_Provided data:_
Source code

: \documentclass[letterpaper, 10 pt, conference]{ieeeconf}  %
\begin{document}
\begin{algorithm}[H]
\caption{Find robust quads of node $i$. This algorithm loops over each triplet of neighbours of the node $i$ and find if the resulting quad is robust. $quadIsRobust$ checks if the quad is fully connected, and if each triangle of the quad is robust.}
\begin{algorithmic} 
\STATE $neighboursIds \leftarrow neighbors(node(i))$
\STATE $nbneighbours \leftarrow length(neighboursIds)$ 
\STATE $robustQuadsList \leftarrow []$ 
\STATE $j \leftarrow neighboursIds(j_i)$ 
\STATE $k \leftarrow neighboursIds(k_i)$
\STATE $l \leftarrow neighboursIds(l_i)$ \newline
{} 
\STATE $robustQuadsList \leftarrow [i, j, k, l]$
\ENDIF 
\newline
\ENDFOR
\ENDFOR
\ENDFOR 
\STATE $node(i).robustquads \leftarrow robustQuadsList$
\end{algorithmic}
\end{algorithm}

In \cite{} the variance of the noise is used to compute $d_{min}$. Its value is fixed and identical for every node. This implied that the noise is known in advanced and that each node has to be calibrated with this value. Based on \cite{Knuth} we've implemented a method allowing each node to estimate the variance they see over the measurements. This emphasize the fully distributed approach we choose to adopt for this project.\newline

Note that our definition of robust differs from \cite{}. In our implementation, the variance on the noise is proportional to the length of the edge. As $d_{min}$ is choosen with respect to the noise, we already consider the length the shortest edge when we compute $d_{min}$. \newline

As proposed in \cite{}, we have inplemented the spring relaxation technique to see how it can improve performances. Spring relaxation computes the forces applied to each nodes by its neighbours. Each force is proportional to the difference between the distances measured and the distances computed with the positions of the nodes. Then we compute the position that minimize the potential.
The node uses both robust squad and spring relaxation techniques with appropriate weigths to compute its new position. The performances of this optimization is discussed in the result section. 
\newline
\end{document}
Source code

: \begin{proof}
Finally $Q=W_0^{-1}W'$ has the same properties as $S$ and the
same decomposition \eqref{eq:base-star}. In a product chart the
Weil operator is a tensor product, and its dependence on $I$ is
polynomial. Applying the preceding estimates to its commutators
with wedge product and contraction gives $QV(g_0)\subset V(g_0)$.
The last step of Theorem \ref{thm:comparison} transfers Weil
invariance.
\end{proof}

_Directions:_ Output the full listing. Match it exactly.

_Response to this task:_
Source code

: \documentclass[letterpaper, 10 pt, conference]{ieeeconf}  %
\begin{document}
\begin{algorithm}[H]
\caption{Find robust quads of node $i$. This algorithm loops over each triplet of neighbours of the node $i$ and find if the resulting quad is robust. $quadIsRobust$ checks if the quad is fully connected, and if each triangle of the quad is robust.}
\begin{algorithmic} 
\STATE $neighboursIds \leftarrow neighbors(node(i))$
\STATE $nbneighbours \leftarrow length(neighboursIds)$ 
\STATE $robustQuadsList \leftarrow []$ 
\STATE $j \leftarrow neighboursIds(j_i)$ 
\STATE $k \leftarrow neighboursIds(k_i)$
\STATE $l \leftarrow neighboursIds(l_i)$ \newline
{} 
\STATE $robustQuadsList \leftarrow [i, j, k, l]$
\ENDIF 
\newline
\ENDFOR
\ENDFOR
\ENDFOR 
\STATE $node(i).robustquads \leftarrow robustQuadsList$
\end{algorithmic}
\end{algorithm}

In \cite{} the variance of the noise is used to compute $d_{min}$. Its value is fixed and identical for every node. This implied that the noise is known in advanced and that each node has to be calibrated with this value. Based on \cite{Knuth} we've implemented a method allowing each node to estimate the variance they see over the measurements. This emphasize the fully distributed approach we choose to adopt for this project.\newline

Note that our definition of robust differs from \cite{}. In our implementation, the variance on the noise is proportional to the length of the edge. As $d_{min}$ is choosen with respect to the noise, we already consider the length the shortest edge when we compute $d_{min}$. \newline

As proposed in \cite{}, we have inplemented the spring relaxation technique to see how it can improve performances. Spring relaxation computes the forces applied to each nodes by its neighbours. Each force is proportional to the difference between the distances measured and the distances computed with the positions of the nodes. Then we compute the position that minimize the potential.
The node uses both robust squad and spring relaxation techniques with appropriate weigths to compute its new position. The performances of this optimization is discussed in the result section. 
\newline
\end{document}
Source code

: \begin{proof}
Finally $Q=W_0^{-1}W'$ has the same properties as $S$ and the
same decomposition \eqref{eq:base-star}. In a product chart the
Weil operator is a tensor product, and its dependence on $I$ is
polynomial. Applying the preceding estimates to its commutators
with wedge product and contraction gives $QV(g_0)\subset V(g_0)$.
The last step of Theorem \ref{thm:comparison} transfers Weil
invariance.
\end{proof}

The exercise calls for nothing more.